→ Problem to work on
Since only the text is wanted, print every entry below exactly and omit the images.

[Start of Attachment]

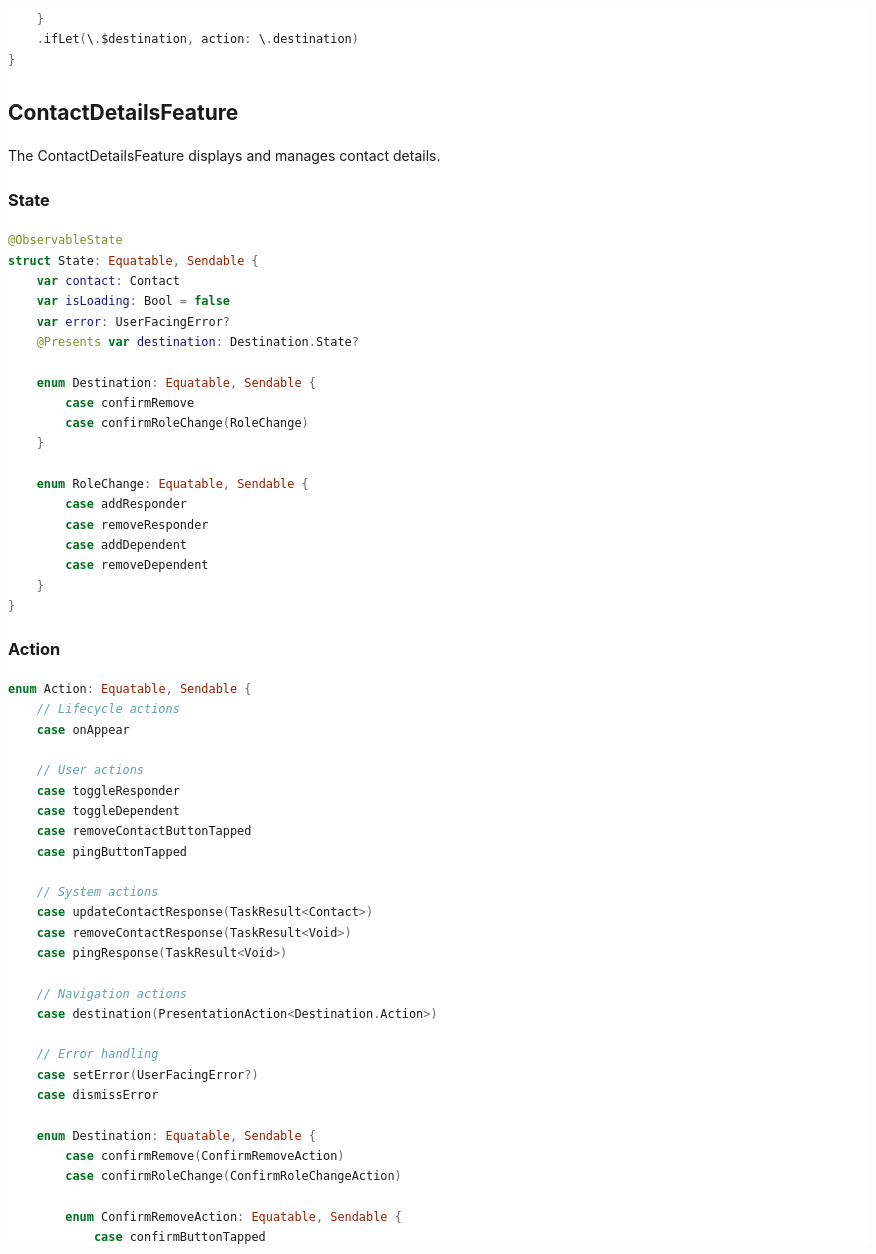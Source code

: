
 ```swift
    }
    .ifLet(\.$destination, action: \.destination)
}
```

## ContactDetailsFeature

The ContactDetailsFeature displays and manages contact details.

### State

```swift
@ObservableState
struct State: Equatable, Sendable {
    var contact: Contact
    var isLoading: Bool = false
    var error: UserFacingError?
    @Presents var destination: Destination.State?
    
    enum Destination: Equatable, Sendable {
        case confirmRemove
        case confirmRoleChange(RoleChange)
    }
    
    enum RoleChange: Equatable, Sendable {
        case addResponder
        case removeResponder
        case addDependent
        case removeDependent
    }
}
```

### Action

```swift
enum Action: Equatable, Sendable {
    // Lifecycle actions
    case onAppear
    
    // User actions
    case toggleResponder
    case toggleDependent
    case removeContactButtonTapped
    case pingButtonTapped
    
    // System actions
    case updateContactResponse(TaskResult<Contact>)
    case removeContactResponse(TaskResult<Void>)
    case pingResponse(TaskResult<Void>)
    
    // Navigation actions
    case destination(PresentationAction<Destination.Action>)
    
    // Error handling
    case setError(UserFacingError?)
    case dismissError
    
    enum Destination: Equatable, Sendable {
        case confirmRemove(ConfirmRemoveAction)
        case confirmRoleChange(ConfirmRoleChangeAction)
        
        enum ConfirmRemoveAction: Equatable, Sendable {
            case confirmButtonTapped
```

[End of Attachment]

→ Answer section
Source code

:
 ```swift
    }
    .ifLet(\.$destination, action: \.destination)
}
```

## ContactDetailsFeature

The ContactDetailsFeature displays and manages contact details.

### State

```swift
@ObservableState
struct State: Equatable, Sendable {
    var contact: Contact
    var isLoading: Bool = false
    var error: UserFacingError?
    @Presents var destination: Destination.State?
    
    enum Destination: Equatable, Sendable {
        case confirmRemove
        case confirmRoleChange(RoleChange)
    }
    
    enum RoleChange: Equatable, Sendable {
        case addResponder
        case removeResponder
        case addDependent
        case removeDependent
    }
}
```

### Action

```swift
enum Action: Equatable, Sendable {
    // Lifecycle actions
    case onAppear
    
    // User actions
    case toggleResponder
    case toggleDependent
    case removeContactButtonTapped
    case pingButtonTapped
    
    // System actions
    case updateContactResponse(TaskResult<Contact>)
    case removeContactResponse(TaskResult<Void>)
    case pingResponse(TaskResult<Void>)
    
    // Navigation actions
    case destination(PresentationAction<Destination.Action>)
    
    // Error handling
    case setError(UserFacingError?)
    case dismissError
    
    enum Destination: Equatable, Sendable {
        case confirmRemove(ConfirmRemoveAction)
        case confirmRoleChange(ConfirmRoleChangeAction)
        
        enum ConfirmRemoveAction: Equatable, Sendable {
            case confirmButtonTapped
```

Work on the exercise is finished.